The kernel of FaaS/Lambda platform is responsible for determining the amount of CPU, RAM, and other resources that must be devoted to the run-time in order to execute instantiations of every action. We assume that every action in the system is accompanied by a QoS enforcement level which is stated in the service level agreement (SLA). This value defines the minimum service level (expressed as a set of performance metrics) to be guaranteed by the platform for actions.

QoS enforcements and the concept of fairness can significantly affect the way that a resource allocation strategy works. Many studies in the context of the distributed platforms tend to focus on devising a “fair” resource allocation strategy, e.g. [5, 9, 10, 23]. Some suggested that simply minimizing the total number of QoS violations is sufficient for satisfying SLA, e.g., [3]. In contrast, Gabor et al. [9] justified that employing a fair schema (as suggested by [5, 10, 23]) cannot always provide a proper satisfaction level in such systems as promised. Gabor et al. in [9] also showed that in a fair resource allocation strategy a situation can be considered good as long as almost every action running in the system experiences a similar performance degradation level (even a severe one).

Obviously such a constraint is not permissible in practice; hence, fair policy cannot lead a desirable output for all cases. Yet the strategy suggested by [3] which minimizes the number of QoS violations could cause some adverse consequence, too. Let us consider a moment when the rate of multiple events abruptly increases at once. So, applying the avoidance strategy proposed in [3] might end up revoking resources from important actions, as such a strategy only concerns with reducing the total number of QoS violations of all hosts. As a result, our aim is to find a sensible objective function to minimize explicitly the number of QoS violations of important actions/clients in case of resource scarcity. It seems that a similar metric first proposed by [15, 16] can be adjusted to the new platform.
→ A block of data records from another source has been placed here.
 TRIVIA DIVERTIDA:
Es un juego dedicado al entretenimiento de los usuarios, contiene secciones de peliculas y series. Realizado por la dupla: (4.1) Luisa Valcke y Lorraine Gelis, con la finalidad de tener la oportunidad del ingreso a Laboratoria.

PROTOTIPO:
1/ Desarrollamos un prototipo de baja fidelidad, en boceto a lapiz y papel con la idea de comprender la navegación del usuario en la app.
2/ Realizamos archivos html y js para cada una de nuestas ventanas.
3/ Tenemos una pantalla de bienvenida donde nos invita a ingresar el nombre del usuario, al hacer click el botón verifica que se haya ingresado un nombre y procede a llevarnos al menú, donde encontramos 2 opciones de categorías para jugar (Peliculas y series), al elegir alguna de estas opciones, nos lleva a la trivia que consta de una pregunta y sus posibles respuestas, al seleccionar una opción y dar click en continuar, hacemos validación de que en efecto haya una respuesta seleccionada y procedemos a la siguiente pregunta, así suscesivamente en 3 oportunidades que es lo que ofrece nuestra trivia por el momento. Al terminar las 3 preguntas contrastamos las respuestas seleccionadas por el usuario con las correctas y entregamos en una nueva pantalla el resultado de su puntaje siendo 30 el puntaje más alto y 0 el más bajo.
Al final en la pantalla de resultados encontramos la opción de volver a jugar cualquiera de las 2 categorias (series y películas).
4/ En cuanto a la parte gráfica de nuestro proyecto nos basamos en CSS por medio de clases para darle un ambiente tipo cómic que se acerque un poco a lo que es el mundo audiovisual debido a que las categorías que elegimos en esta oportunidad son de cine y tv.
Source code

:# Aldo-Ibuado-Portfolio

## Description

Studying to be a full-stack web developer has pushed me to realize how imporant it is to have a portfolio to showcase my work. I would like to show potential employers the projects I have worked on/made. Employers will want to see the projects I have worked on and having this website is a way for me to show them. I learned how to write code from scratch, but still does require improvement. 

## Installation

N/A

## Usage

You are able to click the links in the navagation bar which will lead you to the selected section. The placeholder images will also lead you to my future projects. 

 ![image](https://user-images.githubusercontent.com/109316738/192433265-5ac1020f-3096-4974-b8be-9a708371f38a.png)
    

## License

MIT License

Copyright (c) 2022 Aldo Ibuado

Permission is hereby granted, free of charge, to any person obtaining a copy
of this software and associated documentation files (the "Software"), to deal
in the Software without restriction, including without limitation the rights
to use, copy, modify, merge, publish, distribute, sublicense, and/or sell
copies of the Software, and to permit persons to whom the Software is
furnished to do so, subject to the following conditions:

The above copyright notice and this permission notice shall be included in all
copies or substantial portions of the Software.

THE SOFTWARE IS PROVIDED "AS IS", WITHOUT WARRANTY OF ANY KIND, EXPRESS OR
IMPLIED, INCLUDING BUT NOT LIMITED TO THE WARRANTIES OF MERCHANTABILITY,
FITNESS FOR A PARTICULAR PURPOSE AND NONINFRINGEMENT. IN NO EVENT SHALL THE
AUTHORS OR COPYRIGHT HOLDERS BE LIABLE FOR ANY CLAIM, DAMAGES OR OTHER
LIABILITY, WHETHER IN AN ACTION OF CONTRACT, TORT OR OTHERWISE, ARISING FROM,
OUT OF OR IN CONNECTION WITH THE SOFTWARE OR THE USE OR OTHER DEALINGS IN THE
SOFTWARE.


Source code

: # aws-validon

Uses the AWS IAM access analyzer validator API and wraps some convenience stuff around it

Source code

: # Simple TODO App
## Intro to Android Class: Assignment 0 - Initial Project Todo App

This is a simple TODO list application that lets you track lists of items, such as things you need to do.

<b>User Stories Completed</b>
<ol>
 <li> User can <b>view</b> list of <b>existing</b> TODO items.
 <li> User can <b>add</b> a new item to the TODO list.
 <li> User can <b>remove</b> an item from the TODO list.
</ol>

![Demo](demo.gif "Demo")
The goal of an elastic solution is to devise some mechanisms to scale up or down the assigned resources when the rate of requests fluctuates. Authors in [8, 31] introduced several techniques that use threshold-based rules on the actual CPU and I/O capacities for deciding when to add/remove resources. In [11] a new metric called congestion index was introduced to decide the number of replica in an SPE platform. However, almost all techniques ignore different level of QoS constraints that can be enforced by different applications. Our approach is different from the mentioned projects as we propose a well-defined controlling mechanism to be replaced with a heuristic-based algorithm. To this end, we introduce a set of metrics to address the resource utilization, QoS constraints, and the cost of changing re-configuration.

3 QoS Detriment Metric

We define a metric to distinguish a situation where any QoS violation happens during the execution time (the original idea is borrowed from [15]). Apparently different applications tolerate the performance degradation occurrence in different manners (e.g., delay in average response time). For example, the QoS level of actions tied with the applications in the high-frequency trading domain can be easily affected by any delay in response time, while an action in the domain of environmental monitoring is less sensitive to such an issue. This confirms that the service provider has to devise a mechanism to categorize and charge applications’ owners independently based on their QoS levels. In this section, we explain why both solutions might lead to some adverse outcomes in a Lambda platform. We then fill this gap by introducing a new metric, called QoS detriment, to quantify the QoS violation incidents.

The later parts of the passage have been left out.